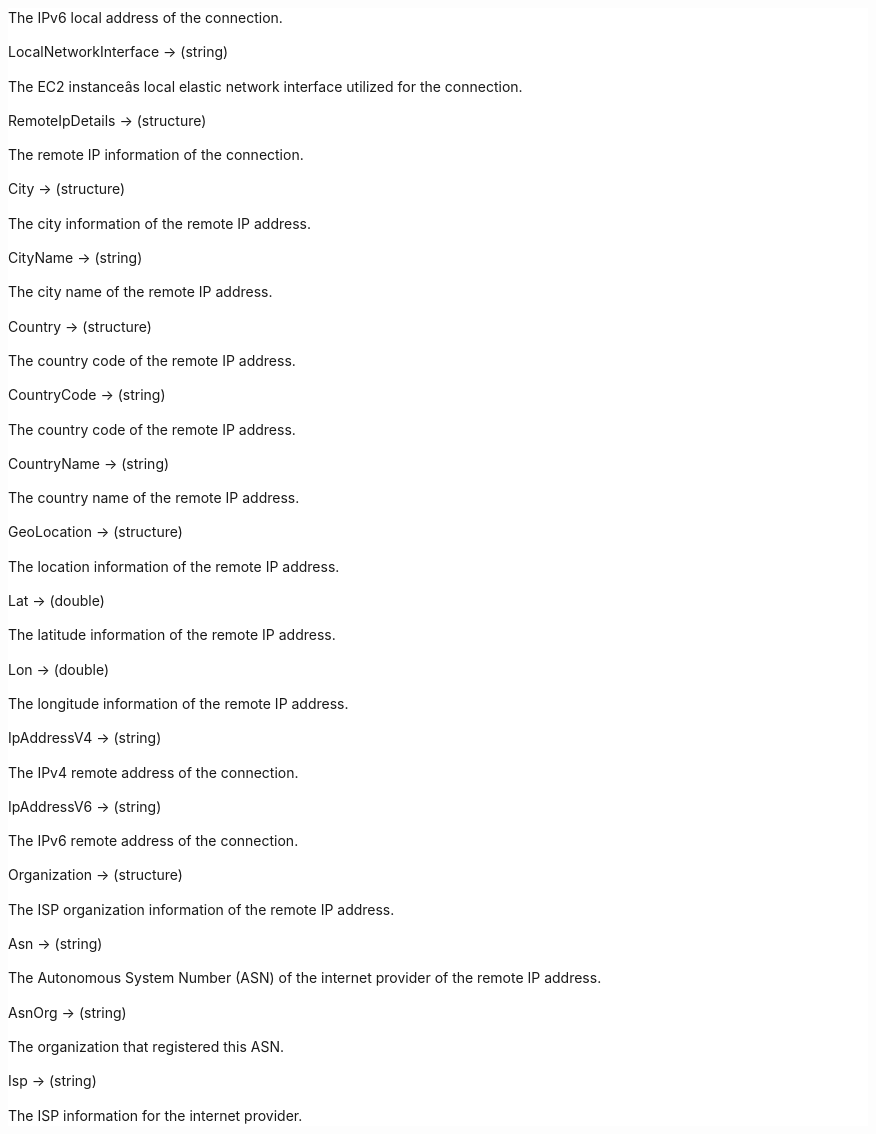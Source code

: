 The IPv6 local address of the connection.

LocalNetworkInterface -> (string)

The EC2 instanceâs local elastic network interface utilized for the connection.

RemoteIpDetails -> (structure)

The remote IP information of the connection.

City -> (structure)

The city information of the remote IP address.

CityName -> (string)

The city name of the remote IP address.

Country -> (structure)

The country code of the remote IP address.

CountryCode -> (string)

The country code of the remote IP address.

CountryName -> (string)

The country name of the remote IP address.

GeoLocation -> (structure)

The location information of the remote IP address.

Lat -> (double)

The latitude information of the remote IP address.

Lon -> (double)

The longitude information of the remote IP address.

IpAddressV4 -> (string)

The IPv4 remote address of the connection.

IpAddressV6 -> (string)

The IPv6 remote address of the connection.

Organization -> (structure)

The ISP organization information of the remote IP address.

Asn -> (string)

The Autonomous System Number (ASN) of the internet provider of the remote IP address.

AsnOrg -> (string)

The organization that registered this ASN.

Isp -> (string)

The ISP information for the internet provider.
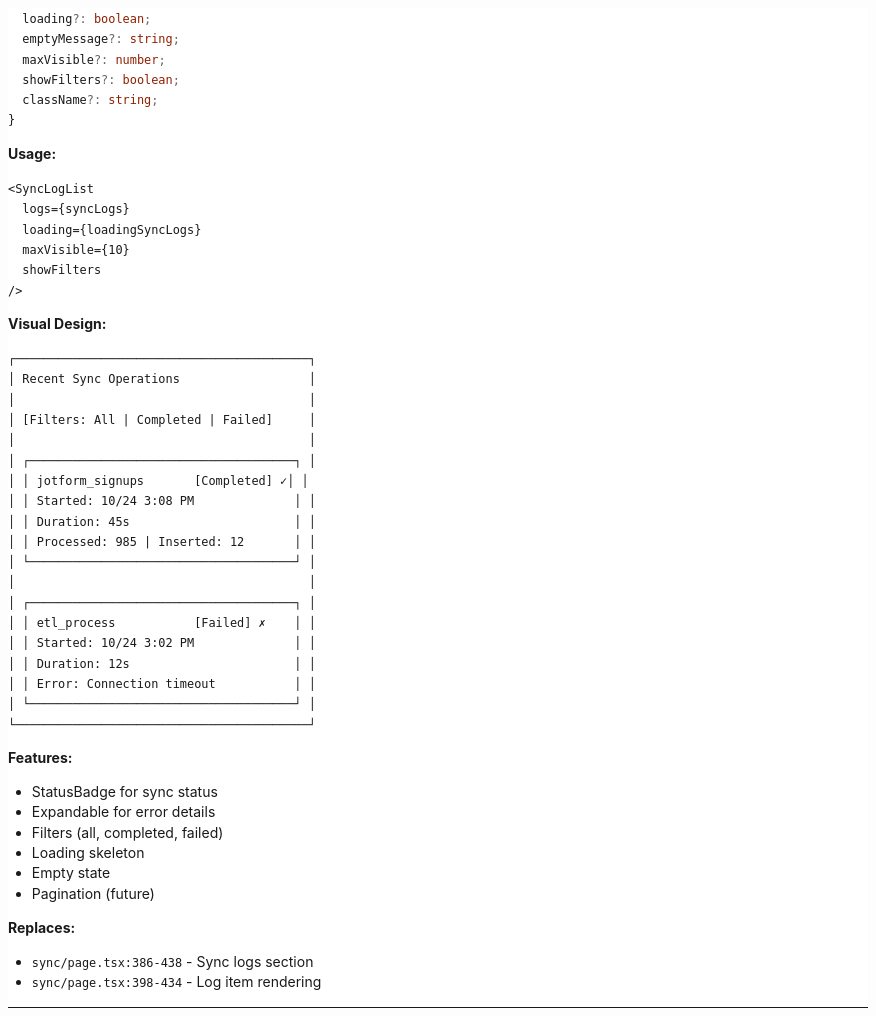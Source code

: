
 ```typescript
  loading?: boolean;
  emptyMessage?: string;
  maxVisible?: number;
  showFilters?: boolean;
  className?: string;
}
```

**Usage:**
```tsx
<SyncLogList
  logs={syncLogs}
  loading={loadingSyncLogs}
  maxVisible={10}
  showFilters
/>
```

**Visual Design:**
```
┌─────────────────────────────────────────┐
│ Recent Sync Operations                  │
│                                         │
│ [Filters: All | Completed | Failed]     │
│                                         │
│ ┌─────────────────────────────────────┐ │
│ │ jotform_signups       [Completed] ✓│ │
│ │ Started: 10/24 3:08 PM              │ │
│ │ Duration: 45s                       │ │
│ │ Processed: 985 | Inserted: 12       │ │
│ └─────────────────────────────────────┘ │
│                                         │
│ ┌─────────────────────────────────────┐ │
│ │ etl_process           [Failed] ✗    │ │
│ │ Started: 10/24 3:02 PM              │ │
│ │ Duration: 12s                       │ │
│ │ Error: Connection timeout           │ │
│ └─────────────────────────────────────┘ │
└─────────────────────────────────────────┘
```

**Features:**
- StatusBadge for sync status
- Expandable for error details
- Filters (all, completed, failed)
- Loading skeleton
- Empty state
- Pagination (future)

**Replaces:**
- `sync/page.tsx:386-438` - Sync logs section
- `sync/page.tsx:398-434` - Log item rendering

---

· · · ·

> **Instructions for the task**: The lines needed run from the first line of the records through the line containing "CountryCode -> (string)", both included. Restate them word for word, without pictures.

> **Exercise result**:
Source code

: The IPv6 local address of the connection.

LocalNetworkInterface -> (string)

The EC2 instanceâs local elastic network interface utilized for the connection.

RemoteIpDetails -> (structure)

The remote IP information of the connection.

City -> (structure)

The city information of the remote IP address.

CityName -> (string)

The city name of the remote IP address.

Country -> (structure)

The country code of the remote IP address.

CountryCode -> (string)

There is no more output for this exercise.